Both parishes have a number of converts along with “cradle Orthodox.” The second is led by a Charleston-born, back-slapping, charismatic Greek restauranteur/Priest. Yup, a southern-fried Greek is Priest in a Russian Orthodox parish!
I don’t know for certain why Orthodoxy is especially appealing to Southerners, or why, again anecdotally, it holds special appeal for men – being one of few Christian traditions in which men appear to gain interest before women and to be quite faithful in attendance.
I suspect, along with others who have suggested it first, that it’s because Orthodoxy is demanding (whence the appeal to men) and congenial to people who have rejected consumerism to a greater extent than most Americans (concentrated in the south) and who have concomitantly tired of the marketing gimmicks of megachurches and their wannabe imitators.

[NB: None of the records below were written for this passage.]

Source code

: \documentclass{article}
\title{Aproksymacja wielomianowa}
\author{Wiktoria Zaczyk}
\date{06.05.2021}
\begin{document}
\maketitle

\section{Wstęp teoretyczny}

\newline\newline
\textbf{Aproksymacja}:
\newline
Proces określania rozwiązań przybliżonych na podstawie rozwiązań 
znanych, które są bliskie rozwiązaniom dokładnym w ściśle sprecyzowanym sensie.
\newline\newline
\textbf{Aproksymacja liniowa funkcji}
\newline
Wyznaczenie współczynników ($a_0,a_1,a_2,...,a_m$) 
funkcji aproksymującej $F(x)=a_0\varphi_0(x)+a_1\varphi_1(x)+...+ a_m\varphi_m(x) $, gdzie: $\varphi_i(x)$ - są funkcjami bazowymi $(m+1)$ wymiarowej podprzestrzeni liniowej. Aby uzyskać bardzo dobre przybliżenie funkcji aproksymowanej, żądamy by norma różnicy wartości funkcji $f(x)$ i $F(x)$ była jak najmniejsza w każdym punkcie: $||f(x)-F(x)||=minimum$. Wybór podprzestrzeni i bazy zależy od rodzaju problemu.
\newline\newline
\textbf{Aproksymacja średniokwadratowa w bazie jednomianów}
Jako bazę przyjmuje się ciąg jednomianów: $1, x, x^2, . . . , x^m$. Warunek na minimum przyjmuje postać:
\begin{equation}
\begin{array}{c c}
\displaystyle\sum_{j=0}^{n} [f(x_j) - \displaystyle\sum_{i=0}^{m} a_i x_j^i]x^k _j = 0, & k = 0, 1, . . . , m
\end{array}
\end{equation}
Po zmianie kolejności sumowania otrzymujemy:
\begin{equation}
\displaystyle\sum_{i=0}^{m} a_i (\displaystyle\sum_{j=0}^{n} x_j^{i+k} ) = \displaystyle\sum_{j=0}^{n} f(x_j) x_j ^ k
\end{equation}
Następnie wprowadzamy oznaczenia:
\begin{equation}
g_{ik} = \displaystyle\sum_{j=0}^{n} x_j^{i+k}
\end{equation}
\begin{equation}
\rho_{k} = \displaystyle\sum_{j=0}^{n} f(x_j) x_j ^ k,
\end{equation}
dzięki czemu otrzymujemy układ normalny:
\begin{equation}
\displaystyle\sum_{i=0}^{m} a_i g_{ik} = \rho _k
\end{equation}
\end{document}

In Orthodoxy is found sobriety and orientation toward God, not to what research says are this year’s trending “felt needs.”
But just as Jonathan Haidt has found that political orientation is largely instinctive, with narrative explanations and arguments following and not always being very accurate, so my hunches may be tainted, as may even the bona fide explanations of male and southern Orthodox converts.
Apologies to Fr. Joseph Huneycutt for borrowing his podcast name for this blog entry, but it fit entirely too well to resist. And a H/T to the evocatively named, considering the topic of this particular entry, “Byzantine Texas” blog.